Repeat exactly, and only, the lines from the one containing "these complexes, give" through the end of the records.

(Saved data entries)

=== Section Start ===

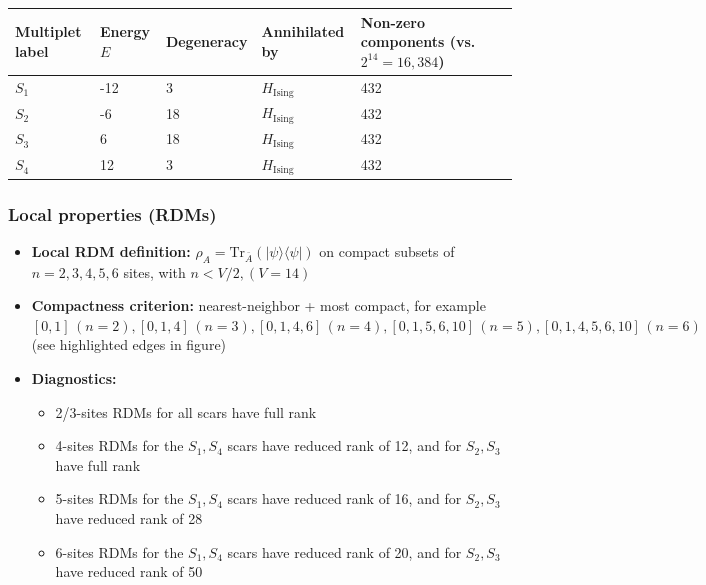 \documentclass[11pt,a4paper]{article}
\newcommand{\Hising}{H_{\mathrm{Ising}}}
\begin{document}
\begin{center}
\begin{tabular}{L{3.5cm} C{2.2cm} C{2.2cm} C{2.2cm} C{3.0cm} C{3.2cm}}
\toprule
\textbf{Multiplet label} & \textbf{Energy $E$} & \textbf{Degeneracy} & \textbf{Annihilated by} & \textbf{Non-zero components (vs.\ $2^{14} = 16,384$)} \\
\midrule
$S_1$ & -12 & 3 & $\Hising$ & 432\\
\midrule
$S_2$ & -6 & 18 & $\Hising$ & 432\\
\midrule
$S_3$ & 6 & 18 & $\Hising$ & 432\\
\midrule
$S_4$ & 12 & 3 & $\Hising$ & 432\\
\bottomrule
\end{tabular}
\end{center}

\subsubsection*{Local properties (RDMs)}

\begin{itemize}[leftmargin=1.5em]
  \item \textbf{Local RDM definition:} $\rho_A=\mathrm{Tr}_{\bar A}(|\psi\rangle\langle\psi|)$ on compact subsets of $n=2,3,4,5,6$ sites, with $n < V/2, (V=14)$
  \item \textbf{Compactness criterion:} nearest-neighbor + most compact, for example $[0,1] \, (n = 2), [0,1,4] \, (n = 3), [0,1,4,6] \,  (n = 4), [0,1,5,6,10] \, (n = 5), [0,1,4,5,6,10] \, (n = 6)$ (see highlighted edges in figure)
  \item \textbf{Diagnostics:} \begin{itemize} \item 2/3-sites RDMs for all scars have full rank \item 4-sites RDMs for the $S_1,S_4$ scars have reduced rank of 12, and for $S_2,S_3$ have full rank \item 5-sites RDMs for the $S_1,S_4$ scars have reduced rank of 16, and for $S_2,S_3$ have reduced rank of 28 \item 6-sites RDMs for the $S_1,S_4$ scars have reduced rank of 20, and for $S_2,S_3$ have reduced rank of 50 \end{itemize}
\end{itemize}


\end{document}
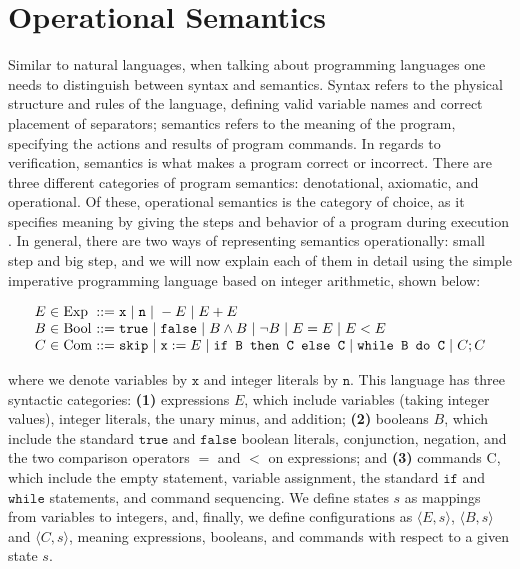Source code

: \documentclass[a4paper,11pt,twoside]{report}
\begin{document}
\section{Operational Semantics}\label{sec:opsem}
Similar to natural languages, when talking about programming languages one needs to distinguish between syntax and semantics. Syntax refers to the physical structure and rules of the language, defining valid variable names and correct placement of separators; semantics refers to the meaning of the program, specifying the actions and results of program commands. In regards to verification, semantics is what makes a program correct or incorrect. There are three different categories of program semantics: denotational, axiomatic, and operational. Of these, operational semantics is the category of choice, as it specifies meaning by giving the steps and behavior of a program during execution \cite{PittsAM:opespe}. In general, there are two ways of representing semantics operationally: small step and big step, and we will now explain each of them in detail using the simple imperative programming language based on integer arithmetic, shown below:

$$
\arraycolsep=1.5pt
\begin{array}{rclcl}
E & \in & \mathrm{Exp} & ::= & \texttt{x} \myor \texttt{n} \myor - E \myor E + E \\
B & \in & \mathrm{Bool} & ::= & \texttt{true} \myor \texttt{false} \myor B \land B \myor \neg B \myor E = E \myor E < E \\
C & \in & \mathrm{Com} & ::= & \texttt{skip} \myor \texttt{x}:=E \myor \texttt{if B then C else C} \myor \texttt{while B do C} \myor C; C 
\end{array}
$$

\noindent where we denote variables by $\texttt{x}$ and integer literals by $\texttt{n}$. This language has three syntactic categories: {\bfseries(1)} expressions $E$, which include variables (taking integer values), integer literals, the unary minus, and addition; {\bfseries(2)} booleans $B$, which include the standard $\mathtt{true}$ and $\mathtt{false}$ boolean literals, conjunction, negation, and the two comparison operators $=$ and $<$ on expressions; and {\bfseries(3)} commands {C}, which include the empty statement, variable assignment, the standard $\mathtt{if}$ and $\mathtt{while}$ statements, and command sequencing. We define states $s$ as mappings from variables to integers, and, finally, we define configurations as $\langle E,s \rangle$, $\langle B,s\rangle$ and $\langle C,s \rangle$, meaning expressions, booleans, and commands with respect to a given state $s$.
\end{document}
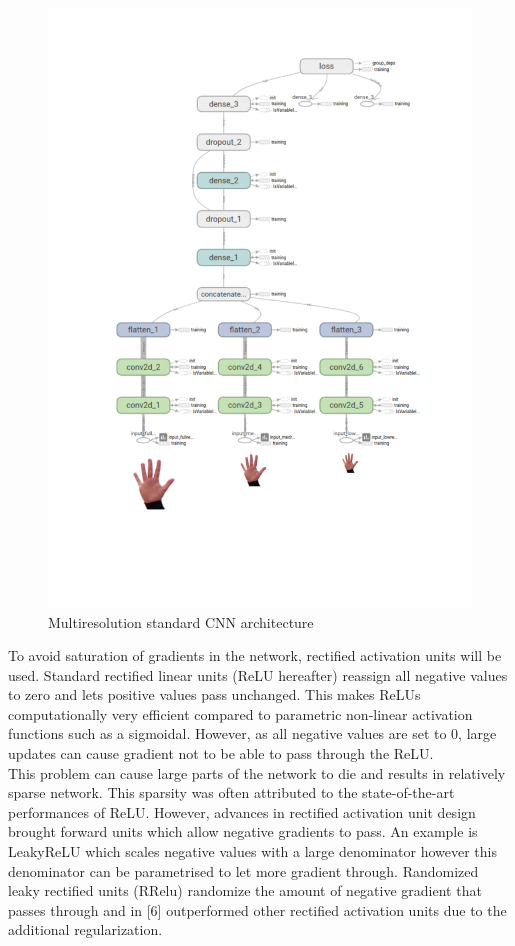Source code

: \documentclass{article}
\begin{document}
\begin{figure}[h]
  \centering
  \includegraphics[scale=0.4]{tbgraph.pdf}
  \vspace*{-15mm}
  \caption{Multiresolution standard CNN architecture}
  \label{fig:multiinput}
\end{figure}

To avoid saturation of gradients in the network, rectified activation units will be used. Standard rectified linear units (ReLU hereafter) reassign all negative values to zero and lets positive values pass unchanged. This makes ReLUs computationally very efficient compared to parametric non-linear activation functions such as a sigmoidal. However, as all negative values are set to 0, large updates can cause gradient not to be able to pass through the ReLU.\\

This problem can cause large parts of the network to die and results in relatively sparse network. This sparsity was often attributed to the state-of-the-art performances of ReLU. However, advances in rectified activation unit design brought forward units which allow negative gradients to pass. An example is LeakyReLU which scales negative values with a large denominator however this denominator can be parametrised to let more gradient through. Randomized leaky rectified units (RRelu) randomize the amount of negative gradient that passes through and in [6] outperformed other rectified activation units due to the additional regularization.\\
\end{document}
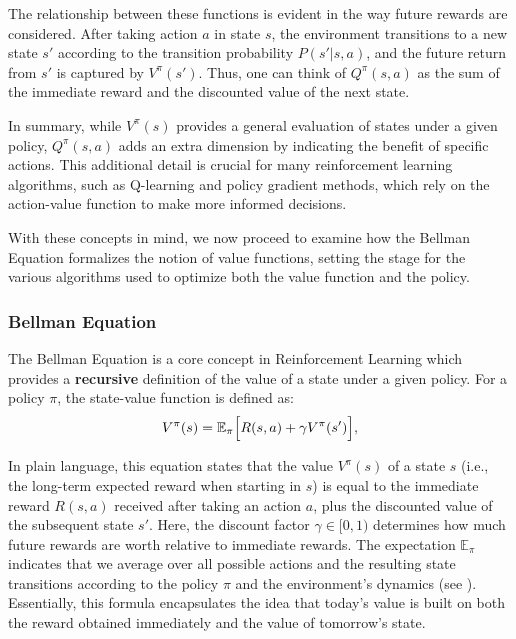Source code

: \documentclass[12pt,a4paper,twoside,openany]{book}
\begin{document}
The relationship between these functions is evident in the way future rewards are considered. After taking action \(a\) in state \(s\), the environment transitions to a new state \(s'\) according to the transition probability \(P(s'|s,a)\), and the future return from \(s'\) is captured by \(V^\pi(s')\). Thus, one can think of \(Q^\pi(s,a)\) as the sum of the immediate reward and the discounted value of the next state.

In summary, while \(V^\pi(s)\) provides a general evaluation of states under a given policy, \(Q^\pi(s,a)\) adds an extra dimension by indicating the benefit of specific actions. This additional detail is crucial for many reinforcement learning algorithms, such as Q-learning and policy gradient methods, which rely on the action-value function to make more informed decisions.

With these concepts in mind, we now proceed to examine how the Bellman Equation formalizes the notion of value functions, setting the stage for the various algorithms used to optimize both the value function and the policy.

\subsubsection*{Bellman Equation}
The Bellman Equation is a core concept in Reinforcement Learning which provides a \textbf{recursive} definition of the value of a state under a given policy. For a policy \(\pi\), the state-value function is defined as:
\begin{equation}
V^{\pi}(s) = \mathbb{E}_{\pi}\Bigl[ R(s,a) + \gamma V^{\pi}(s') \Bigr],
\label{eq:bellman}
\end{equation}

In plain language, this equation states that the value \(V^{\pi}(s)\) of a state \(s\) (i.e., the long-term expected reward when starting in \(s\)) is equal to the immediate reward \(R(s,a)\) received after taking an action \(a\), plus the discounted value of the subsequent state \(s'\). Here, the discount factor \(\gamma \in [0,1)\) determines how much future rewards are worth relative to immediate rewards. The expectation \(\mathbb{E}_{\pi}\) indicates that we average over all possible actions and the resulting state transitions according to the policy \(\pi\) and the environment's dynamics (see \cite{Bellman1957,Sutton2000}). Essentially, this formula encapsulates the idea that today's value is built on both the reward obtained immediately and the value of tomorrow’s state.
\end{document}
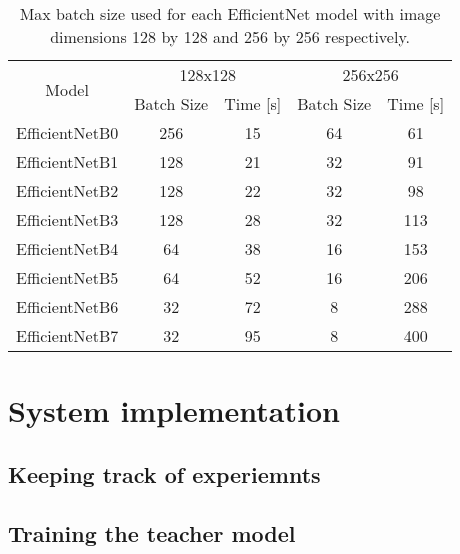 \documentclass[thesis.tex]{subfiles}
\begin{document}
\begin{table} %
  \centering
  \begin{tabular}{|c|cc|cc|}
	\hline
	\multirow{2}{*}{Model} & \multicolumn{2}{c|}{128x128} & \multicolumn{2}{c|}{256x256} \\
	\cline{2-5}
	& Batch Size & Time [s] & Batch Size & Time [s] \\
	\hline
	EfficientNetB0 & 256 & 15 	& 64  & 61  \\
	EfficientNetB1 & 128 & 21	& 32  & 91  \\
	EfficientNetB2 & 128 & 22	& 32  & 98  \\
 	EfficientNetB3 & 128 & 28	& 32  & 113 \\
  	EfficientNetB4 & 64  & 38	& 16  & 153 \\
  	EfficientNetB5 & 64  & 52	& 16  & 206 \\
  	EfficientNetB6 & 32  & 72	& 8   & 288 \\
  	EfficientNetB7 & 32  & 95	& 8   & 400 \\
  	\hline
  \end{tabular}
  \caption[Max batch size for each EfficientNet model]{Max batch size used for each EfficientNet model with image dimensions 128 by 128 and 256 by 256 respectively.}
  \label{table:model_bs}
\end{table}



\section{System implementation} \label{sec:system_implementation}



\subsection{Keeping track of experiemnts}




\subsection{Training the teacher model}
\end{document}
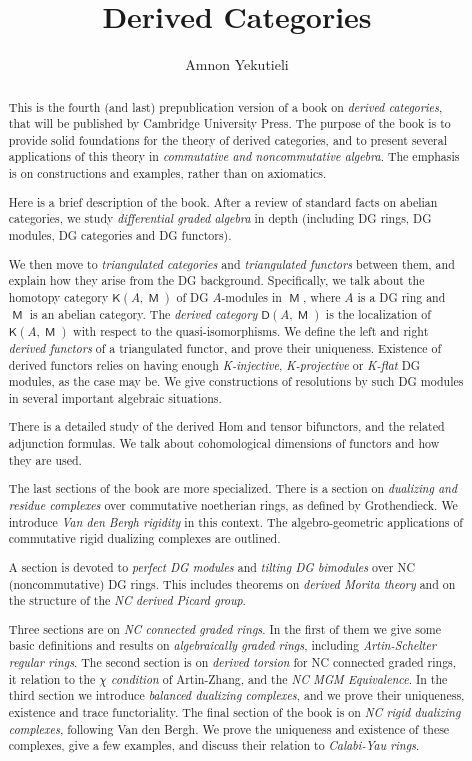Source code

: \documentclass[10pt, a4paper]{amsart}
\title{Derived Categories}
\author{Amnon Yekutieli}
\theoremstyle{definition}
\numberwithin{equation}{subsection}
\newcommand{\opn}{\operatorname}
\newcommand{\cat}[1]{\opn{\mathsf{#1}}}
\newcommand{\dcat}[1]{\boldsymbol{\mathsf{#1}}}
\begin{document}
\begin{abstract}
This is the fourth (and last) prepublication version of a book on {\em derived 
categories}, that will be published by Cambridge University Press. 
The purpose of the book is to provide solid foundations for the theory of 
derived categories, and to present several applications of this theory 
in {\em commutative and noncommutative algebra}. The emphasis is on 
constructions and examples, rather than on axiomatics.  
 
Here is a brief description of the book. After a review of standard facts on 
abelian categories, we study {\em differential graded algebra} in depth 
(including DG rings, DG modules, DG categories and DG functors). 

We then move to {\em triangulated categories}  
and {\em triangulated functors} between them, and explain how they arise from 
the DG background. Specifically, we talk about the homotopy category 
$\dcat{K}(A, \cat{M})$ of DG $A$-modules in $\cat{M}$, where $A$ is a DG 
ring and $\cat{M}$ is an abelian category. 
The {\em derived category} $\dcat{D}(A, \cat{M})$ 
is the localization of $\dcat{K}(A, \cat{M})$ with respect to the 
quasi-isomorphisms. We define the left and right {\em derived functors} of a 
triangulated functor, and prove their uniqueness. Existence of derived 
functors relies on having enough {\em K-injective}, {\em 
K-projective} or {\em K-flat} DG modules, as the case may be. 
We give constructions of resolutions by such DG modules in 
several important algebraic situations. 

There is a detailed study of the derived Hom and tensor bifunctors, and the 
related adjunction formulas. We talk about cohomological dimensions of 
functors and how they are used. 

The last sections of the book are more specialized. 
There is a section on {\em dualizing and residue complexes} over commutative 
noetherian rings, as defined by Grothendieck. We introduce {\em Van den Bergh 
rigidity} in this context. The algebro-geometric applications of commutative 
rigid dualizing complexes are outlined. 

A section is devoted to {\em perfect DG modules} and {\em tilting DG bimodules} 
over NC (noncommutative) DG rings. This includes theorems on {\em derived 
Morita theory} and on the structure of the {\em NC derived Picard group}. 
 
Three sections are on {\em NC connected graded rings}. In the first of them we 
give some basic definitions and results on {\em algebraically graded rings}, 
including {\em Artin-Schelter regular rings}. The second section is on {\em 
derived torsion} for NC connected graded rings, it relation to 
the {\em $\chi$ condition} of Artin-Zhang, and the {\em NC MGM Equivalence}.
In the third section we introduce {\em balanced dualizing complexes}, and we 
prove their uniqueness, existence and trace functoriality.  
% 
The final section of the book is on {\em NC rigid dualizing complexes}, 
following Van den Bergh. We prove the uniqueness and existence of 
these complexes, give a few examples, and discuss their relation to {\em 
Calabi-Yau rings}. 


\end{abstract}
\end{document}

=== Section End ===

**Output of the exercise**
these complexes, give a few examples, and discuss their relation to {\em 
Calabi-Yau rings}. 


\end{abstract}
\end{document}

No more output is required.